**PROBLEM STATEMENT**. Give back every entry, copied exactly.

**EXERCISE MATERIAL**.
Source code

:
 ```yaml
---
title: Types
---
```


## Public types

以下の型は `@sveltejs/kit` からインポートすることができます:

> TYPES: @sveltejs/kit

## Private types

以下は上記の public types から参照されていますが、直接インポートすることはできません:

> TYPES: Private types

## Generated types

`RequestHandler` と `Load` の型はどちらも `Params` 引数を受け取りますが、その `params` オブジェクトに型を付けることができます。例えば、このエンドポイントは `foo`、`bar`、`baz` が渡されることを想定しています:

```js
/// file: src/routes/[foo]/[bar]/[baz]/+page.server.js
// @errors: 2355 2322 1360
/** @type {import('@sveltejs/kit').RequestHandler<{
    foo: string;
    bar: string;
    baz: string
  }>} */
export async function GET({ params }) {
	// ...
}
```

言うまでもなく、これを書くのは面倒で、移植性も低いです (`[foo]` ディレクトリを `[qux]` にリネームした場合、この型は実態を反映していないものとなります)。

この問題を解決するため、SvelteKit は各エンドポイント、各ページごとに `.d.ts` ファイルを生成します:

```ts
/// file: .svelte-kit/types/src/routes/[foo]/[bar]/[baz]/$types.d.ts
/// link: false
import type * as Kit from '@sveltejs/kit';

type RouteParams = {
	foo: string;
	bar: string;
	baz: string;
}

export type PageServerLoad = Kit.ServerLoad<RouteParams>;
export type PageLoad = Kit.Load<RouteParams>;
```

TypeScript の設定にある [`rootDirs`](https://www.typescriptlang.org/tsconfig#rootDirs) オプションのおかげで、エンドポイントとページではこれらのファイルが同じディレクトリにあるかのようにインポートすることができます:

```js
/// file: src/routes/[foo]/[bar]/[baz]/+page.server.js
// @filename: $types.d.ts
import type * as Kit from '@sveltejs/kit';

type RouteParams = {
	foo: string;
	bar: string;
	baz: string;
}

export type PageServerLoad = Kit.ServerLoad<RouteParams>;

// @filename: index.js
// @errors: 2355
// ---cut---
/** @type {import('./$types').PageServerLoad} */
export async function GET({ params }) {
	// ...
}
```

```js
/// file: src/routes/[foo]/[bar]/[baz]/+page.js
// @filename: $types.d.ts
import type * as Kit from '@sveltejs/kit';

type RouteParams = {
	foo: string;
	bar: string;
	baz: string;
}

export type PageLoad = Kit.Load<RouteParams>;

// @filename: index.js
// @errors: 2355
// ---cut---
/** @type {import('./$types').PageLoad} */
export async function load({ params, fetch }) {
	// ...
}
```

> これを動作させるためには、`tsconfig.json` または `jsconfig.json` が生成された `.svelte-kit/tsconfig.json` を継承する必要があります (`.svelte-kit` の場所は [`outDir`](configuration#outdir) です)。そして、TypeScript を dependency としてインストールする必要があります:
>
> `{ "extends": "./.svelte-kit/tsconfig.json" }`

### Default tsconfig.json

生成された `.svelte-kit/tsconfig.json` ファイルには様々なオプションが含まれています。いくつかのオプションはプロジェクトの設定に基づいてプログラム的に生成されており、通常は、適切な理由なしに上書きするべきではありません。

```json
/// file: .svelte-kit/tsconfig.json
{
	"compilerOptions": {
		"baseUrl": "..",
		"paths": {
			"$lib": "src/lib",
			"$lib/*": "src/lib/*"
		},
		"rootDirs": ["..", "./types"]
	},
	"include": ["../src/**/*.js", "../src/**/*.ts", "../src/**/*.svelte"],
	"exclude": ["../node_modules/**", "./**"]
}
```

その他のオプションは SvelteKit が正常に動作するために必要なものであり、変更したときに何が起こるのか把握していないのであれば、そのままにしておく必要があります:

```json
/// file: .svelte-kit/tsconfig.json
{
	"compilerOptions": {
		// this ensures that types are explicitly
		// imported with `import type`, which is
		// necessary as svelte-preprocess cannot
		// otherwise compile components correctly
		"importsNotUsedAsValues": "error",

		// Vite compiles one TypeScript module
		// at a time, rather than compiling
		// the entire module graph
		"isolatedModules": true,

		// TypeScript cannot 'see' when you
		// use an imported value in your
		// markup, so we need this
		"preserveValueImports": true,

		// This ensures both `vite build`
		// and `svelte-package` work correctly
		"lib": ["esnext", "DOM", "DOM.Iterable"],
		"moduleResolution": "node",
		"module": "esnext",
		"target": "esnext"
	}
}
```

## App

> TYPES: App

**SOLUTION TO THIS TASK**.
Source code

:
 ```yaml
---
title: Types
---
```


## Public types

以下の型は `@sveltejs/kit` からインポートすることができます:

> TYPES: @sveltejs/kit

## Private types

以下は上記の public types から参照されていますが、直接インポートすることはできません:

> TYPES: Private types

## Generated types

`RequestHandler` と `Load` の型はどちらも `Params` 引数を受け取りますが、その `params` オブジェクトに型を付けることができます。例えば、このエンドポイントは `foo`、`bar`、`baz` が渡されることを想定しています:

```js
/// file: src/routes/[foo]/[bar]/[baz]/+page.server.js
// @errors: 2355 2322 1360
/** @type {import('@sveltejs/kit').RequestHandler<{
    foo: string;
    bar: string;
    baz: string
  }>} */
export async function GET({ params }) {
	// ...
}
```

言うまでもなく、これを書くのは面倒で、移植性も低いです (`[foo]` ディレクトリを `[qux]` にリネームした場合、この型は実態を反映していないものとなります)。

この問題を解決するため、SvelteKit は各エンドポイント、各ページごとに `.d.ts` ファイルを生成します:

```ts
/// file: .svelte-kit/types/src/routes/[foo]/[bar]/[baz]/$types.d.ts
/// link: false
import type * as Kit from '@sveltejs/kit';

type RouteParams = {
	foo: string;
	bar: string;
	baz: string;
}

export type PageServerLoad = Kit.ServerLoad<RouteParams>;
export type PageLoad = Kit.Load<RouteParams>;
```

TypeScript の設定にある [`rootDirs`](https://www.typescriptlang.org/tsconfig#rootDirs) オプションのおかげで、エンドポイントとページではこれらのファイルが同じディレクトリにあるかのようにインポートすることができます:

```js
/// file: src/routes/[foo]/[bar]/[baz]/+page.server.js
// @filename: $types.d.ts
import type * as Kit from '@sveltejs/kit';

type RouteParams = {
	foo: string;
	bar: string;
	baz: string;
}

export type PageServerLoad = Kit.ServerLoad<RouteParams>;

// @filename: index.js
// @errors: 2355
// ---cut---
/** @type {import('./$types').PageServerLoad} */
export async function GET({ params }) {
	// ...
}
```

```js
/// file: src/routes/[foo]/[bar]/[baz]/+page.js
// @filename: $types.d.ts
import type * as Kit from '@sveltejs/kit';

type RouteParams = {
	foo: string;
	bar: string;
	baz: string;
}

export type PageLoad = Kit.Load<RouteParams>;

// @filename: index.js
// @errors: 2355
// ---cut---
/** @type {import('./$types').PageLoad} */
export async function load({ params, fetch }) {
	// ...
}
```

> これを動作させるためには、`tsconfig.json` または `jsconfig.json` が生成された `.svelte-kit/tsconfig.json` を継承する必要があります (`.svelte-kit` の場所は [`outDir`](configuration#outdir) です)。そして、TypeScript を dependency としてインストールする必要があります:
>
> `{ "extends": "./.svelte-kit/tsconfig.json" }`

### Default tsconfig.json

生成された `.svelte-kit/tsconfig.json` ファイルには様々なオプションが含まれています。いくつかのオプションはプロジェクトの設定に基づいてプログラム的に生成されており、通常は、適切な理由なしに上書きするべきではありません。

```json
/// file: .svelte-kit/tsconfig.json
{
	"compilerOptions": {
		"baseUrl": "..",
		"paths": {
			"$lib": "src/lib",
			"$lib/*": "src/lib/*"
		},
		"rootDirs": ["..", "./types"]
	},
	"include": ["../src/**/*.js", "../src/**/*.ts", "../src/**/*.svelte"],
	"exclude": ["../node_modules/**", "./**"]
}
```

その他のオプションは SvelteKit が正常に動作するために必要なものであり、変更したときに何が起こるのか把握していないのであれば、そのままにしておく必要があります:

```json
/// file: .svelte-kit/tsconfig.json
{
	"compilerOptions": {
		// this ensures that types are explicitly
		// imported with `import type`, which is
		// necessary as svelte-preprocess cannot
		// otherwise compile components correctly
		"importsNotUsedAsValues": "error",

		// Vite compiles one TypeScript module
		// at a time, rather than compiling
		// the entire module graph
		"isolatedModules": true,

		// TypeScript cannot 'see' when you
		// use an imported value in your
		// markup, so we need this
		"preserveValueImports": true,

		// This ensures both `vite build`
		// and `svelte-package` work correctly
		"lib": ["esnext", "DOM", "DOM.Iterable"],
		"moduleResolution": "node",
		"module": "esnext",
		"target": "esnext"
	}
}
```

## App

> TYPES: App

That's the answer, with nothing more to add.